Misure organizzative di sicurezza
Oltre a quelle tecniche, anche le misure organizzative di sicurezza costituiscono un tassello fondamentale per la tutela delle informazioni raccolte dal sistema di videosorveglianza.
In primo luogo occorre prevedere un meccanismo di controllo degli accessi, al fine di consentire la consultazione delle immagini e/o delle registrazioni ai soli soggetti designati/autorizzati o, in caso di soggetti esterni (es. tecnico manutentore) responsabili, che sono stati formalmente nominati e nei confronti dei quali sia stata svolta apposita attività formativa (così come richiesto ex artt. 29 e 32, comma 4, GDPR).

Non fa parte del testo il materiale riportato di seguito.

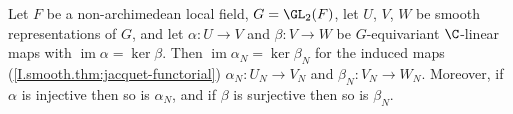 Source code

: Let $F$ be a non-archimedean local field, $G=\GL_2(F)$, let $U$, $V$, $W$ be smooth representations of $G$, and let
$\alpha\colon U\to V$ and $\beta\colon V\to W$ be $G$-equivariant $\C$-linear maps with $\operatorname{im}\alpha=\ker\beta$.
Then $\operatorname{im}\alpha_N=\ker\beta_N$ for the induced maps (\cref{I.smooth.thm:jacquet-functorial}) $\alpha_N\colon U_N\to V_N$ and
$\beta_N\colon V_N\to W_N$. Moreover, if $\alpha$ is injective then so is $\alpha_N$, and if $\beta$ is surjective then so
is $\beta_N$.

In questa prospettiva, l’EDPB fornisce un elenco di misure7 che supportano il controllo fisico e logico degli accessi, ossia:
- La garanzia che tutti i locali in cui viene effettuato il monitoraggio mediante videosorveglianza e in cui vengono conservate le riprese video siano protetti contro l’accesso non supervisionato da parte di terzi;
- Il posizionamento dei monitor (soprattutto quando si trovano in zone aperte, come una reception) in modo tale che solo gli operatori autorizzati possano visualizzarli;
- La definizione e l’applicazione delle procedure per la concessione, la modifica e la revoca dell’accesso;
- L’attuazione di metodi e mezzi di autenticazione e autorizzazione dell’utente, tra cui ad esempio la lunghezza delle password e la frequenza della loro modifica;
- La registrazione e la revisione periodica delle azioni eseguite dagli utenti (con riguardo sia al sistema sia ai dati);
- L’esecuzione del monitoraggio e l’individuazione di guasti agli accessi in modo continuativo e la risoluzione in tempi brevi delle carenze individuate.
In entrambi i casi, che si tratti di misure tecniche (fisiche o informatiche) od organizzative, come detto, il titolare può individuare ulteriori o più stringenti misure di sicurezza, qualora lo ritenga opportuno alla luce del proprio contesto operativo.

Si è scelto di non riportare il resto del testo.